Consider it an early win: Basketball’s BIG3 has become the first professional sports league in the United States to allow its athletes to use cannabidiol (CBD), the nonpsychoactive ingredient in cannabis that many people use to manage pain and inflammation.
This announcement, made in June, is great news for athletic — pro and collegiate — organizations that are starting to embrace cannabis’ healing properties. And if they’re not quite embracing them yet, well, at least more seem willing to educate themselves on their athletes’ medical needs and how cannabis (particularly CBD) might help.
That’s pretty much what we’re hearing from pro hockey, which has traditionally been lenient about cannabis use — more so than the highly punitive National Basketball Association and the National Football League. (And perhaps less so than Major League Baseball, which, according to the Huffington Post, “has one of the most progressive marijuana policies in sports,” especially compared to draconian minor league policies.)
Hockey has never necessarily been willing to openly condone cannabis use, though, until last month. National Hockey League Players’ Association (NHLPA) executive director Don Fehr said it’s “possible that the NHL and NHLPA could come to an informal understanding about marijuana usage among players in the League in the future.”
This statement follows on the heels of former NHL player Riley Cote saying half the NHL players he played with smoked cannabis and NFL player Martellus Bennett saying that 89 percent of all NFL players did so. While these percentages might include people who are using cannabis for recreation, a lot of athletes are using it for medical purposes — and CBD is a far healthier long-term solution than popping traditional pain relievers, many of which are in the dangerously addictive opiate family of drugs.

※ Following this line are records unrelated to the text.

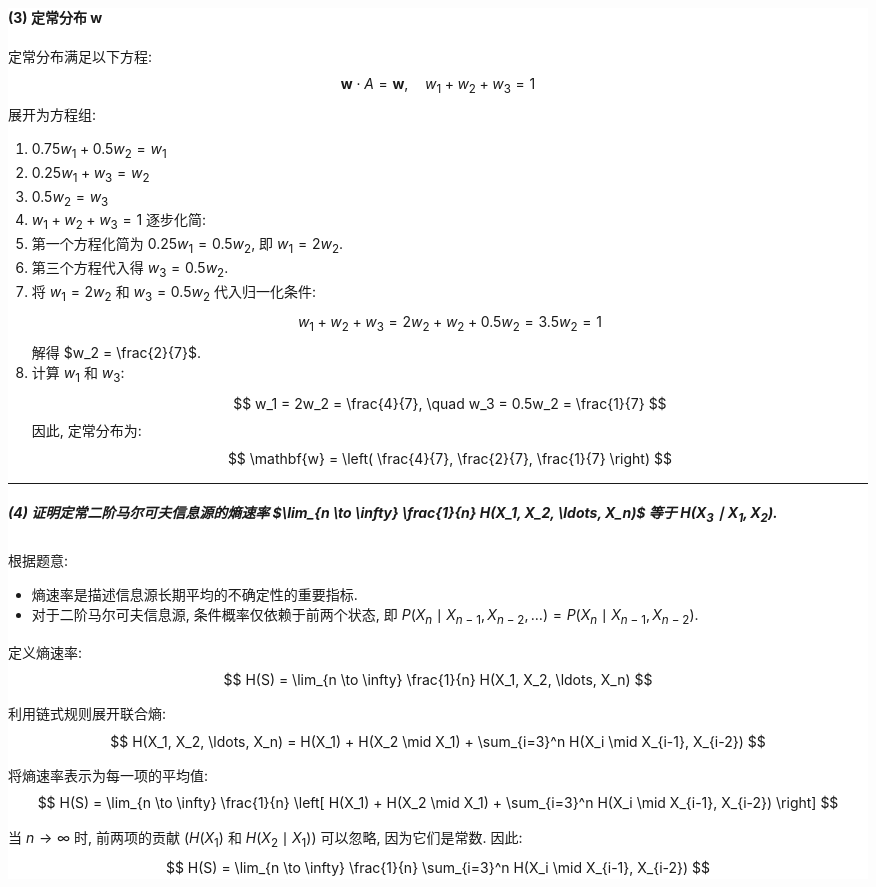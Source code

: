 #### (3) 定常分布 $\mathbf{w}$
定常分布满足以下方程: 
$$
\mathbf{w} \cdot A = \mathbf{w}, \quad w_1 + w_2 + w_3 = 1
$$
展开为方程组: 
1. $0.75w_1 + 0.5w_2 = w_1$
2. $0.25w_1 + w_3 = w_2$
3. $0.5w_2 = w_3$
4. $w_1 + w_2 + w_3 = 1$
逐步化简: 
1. 第一个方程化简为 $0.25w_1 = 0.5w_2$, 即 $w_1 = 2w_2$. 
2. 第三个方程代入得 $w_3 = 0.5w_2$. 
3. 将 $w_1 = 2w_2$ 和 $w_3 = 0.5w_2$ 代入归一化条件: 
$$
w_1 + w_2 + w_3 = 2w_2 + w_2 + 0.5w_2 = 3.5w_2 = 1
$$
解得 $w_2 = \frac{2}{7}$. 
4. 计算 $w_1$ 和 $w_3$: 
$$
w_1 = 2w_2 = \frac{4}{7}, \quad w_3 = 0.5w_2 = \frac{1}{7}
$$
因此, 定常分布为: 
$$
\mathbf{w} = \left( \frac{4}{7}, \frac{2}{7}, \frac{1}{7} \right)
$$

---
##### (4) 证明定常二阶马尔可夫信息源的熵速率 $\lim_{n \to \infty} \frac{1}{n} H(X_1, X_2, \ldots, X_n)$ 等于 $H(X_3 \mid X_1, X_2)$. 

根据题意: 
- 熵速率是描述信息源长期平均的不确定性的重要指标. 
- 对于二阶马尔可夫信息源, 条件概率仅依赖于前两个状态, 即 $P(X_n \mid X_{n-1}, X_{n-2}, \ldots) = P(X_n \mid X_{n-1}, X_{n-2})$. 

定义熵速率: 
$$
H(S) = \lim_{n \to \infty} \frac{1}{n} H(X_1, X_2, \ldots, X_n)
$$

利用链式规则展开联合熵: 
$$
H(X_1, X_2, \ldots, X_n) = H(X_1) + H(X_2 \mid X_1) + \sum_{i=3}^n H(X_i \mid X_{i-1}, X_{i-2})
$$

将熵速率表示为每一项的平均值: 
$$
H(S) = \lim_{n \to \infty} \frac{1}{n} \left[ H(X_1) + H(X_2 \mid X_1) + \sum_{i=3}^n H(X_i \mid X_{i-1}, X_{i-2}) \right]
$$

当 $n \to \infty$ 时, 前两项的贡献 ($H(X_1)$ 和 $H(X_2 \mid X_1)$) 可以忽略, 因为它们是常数. 因此: 
$$
H(S) = \lim_{n \to \infty} \frac{1}{n} \sum_{i=3}^n H(X_i \mid X_{i-1}, X_{i-2})
$$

Clearly these folks who work in punishing physical conditions as athletes are seeking relief. All of the major sports organizations have varying rules on testing and what level of cannabis use is considered a violation, but we are seeing more and more conversations around loosening these rules, which bodes well for future regulations at the federal level.
And in the college realm, the NCAA and a number of its members are increasingly softening their stance toward athletes’ cannabis use. Four years ago, the NCAA announced it was cutting the penalty for a positive marijuana test from a year to six months. And just last fall, Rutgers greatly reduced its penalties for any athlete who tests positive for cannabis — while maintaining strict penalties for harder drugs and performance-enhancing drugs.

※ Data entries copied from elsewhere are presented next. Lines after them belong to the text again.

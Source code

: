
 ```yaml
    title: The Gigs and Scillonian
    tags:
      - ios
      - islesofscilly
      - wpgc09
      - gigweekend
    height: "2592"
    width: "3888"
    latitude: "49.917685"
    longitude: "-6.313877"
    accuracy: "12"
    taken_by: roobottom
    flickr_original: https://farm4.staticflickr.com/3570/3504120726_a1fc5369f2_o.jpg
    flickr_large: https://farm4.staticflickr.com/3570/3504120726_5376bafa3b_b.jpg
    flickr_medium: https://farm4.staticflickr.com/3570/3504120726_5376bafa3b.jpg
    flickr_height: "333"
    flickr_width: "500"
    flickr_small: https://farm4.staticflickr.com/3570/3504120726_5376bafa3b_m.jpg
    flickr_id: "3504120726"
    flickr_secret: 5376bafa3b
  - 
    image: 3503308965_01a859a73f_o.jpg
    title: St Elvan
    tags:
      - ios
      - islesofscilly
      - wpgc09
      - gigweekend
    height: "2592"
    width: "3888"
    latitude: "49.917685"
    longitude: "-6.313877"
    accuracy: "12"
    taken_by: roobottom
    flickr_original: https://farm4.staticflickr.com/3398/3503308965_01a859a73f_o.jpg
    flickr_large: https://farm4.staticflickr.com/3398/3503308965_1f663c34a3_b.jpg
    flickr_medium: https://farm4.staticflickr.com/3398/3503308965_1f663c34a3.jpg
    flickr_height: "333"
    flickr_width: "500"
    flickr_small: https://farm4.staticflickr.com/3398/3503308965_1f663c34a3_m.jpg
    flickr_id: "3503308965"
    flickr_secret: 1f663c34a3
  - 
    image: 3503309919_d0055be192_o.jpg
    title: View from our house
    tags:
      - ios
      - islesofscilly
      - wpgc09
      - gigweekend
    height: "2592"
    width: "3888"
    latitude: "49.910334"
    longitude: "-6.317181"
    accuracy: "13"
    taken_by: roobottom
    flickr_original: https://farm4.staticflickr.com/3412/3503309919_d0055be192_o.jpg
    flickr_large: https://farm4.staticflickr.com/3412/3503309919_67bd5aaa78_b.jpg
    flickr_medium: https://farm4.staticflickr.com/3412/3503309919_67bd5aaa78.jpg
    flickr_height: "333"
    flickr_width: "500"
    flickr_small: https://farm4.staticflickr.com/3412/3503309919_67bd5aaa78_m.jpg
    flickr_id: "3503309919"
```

As a former college basketball player (go Bearcats!), I know well that many college athletes and former pro athletes rely on heavy, often-daily dosing of anti-inflammatories and even opioids. Former NFL player Calvin Johnson said he recalls team doctors and trainers handing out opioids “like candy.” We all know the effect opioids have had on this nation; but taking too many anti-inflammatories is also increasingly seen as unhealthy.
During my basketball days, I had a lot of trouble with my ankles and had to have four knee surgeries. I tried my best to eat natural foods and avoid pain medications. Since cannabis was prohibited, I never tried it. But I desperately wish I had been better informed because I strongly believe CBD should be used as sports medicine.
Mind you, I said CBD. Like THC (another cannabinoid), CBD is derived from cannabis, but it does not provide a euphoric high like THC. Just as I wouldn’t advocate a student athlete — or any athlete, for that matter — drinking whiskey to recover from an injury, I am not in favor of loading up on THC to numb the pain. But CBD appears to provide natural pain relief and possibly even some anti-inflammatory benefits without getting anyone “high.”
Of course, there’s not been a lot of rigorous study of cannabis in sports medicine. I highly support further scientific research to prove what I and others suspect: that CBD is a desperately needed natural way for athletes to recover from minor and major injuries without long-term effects or addictions.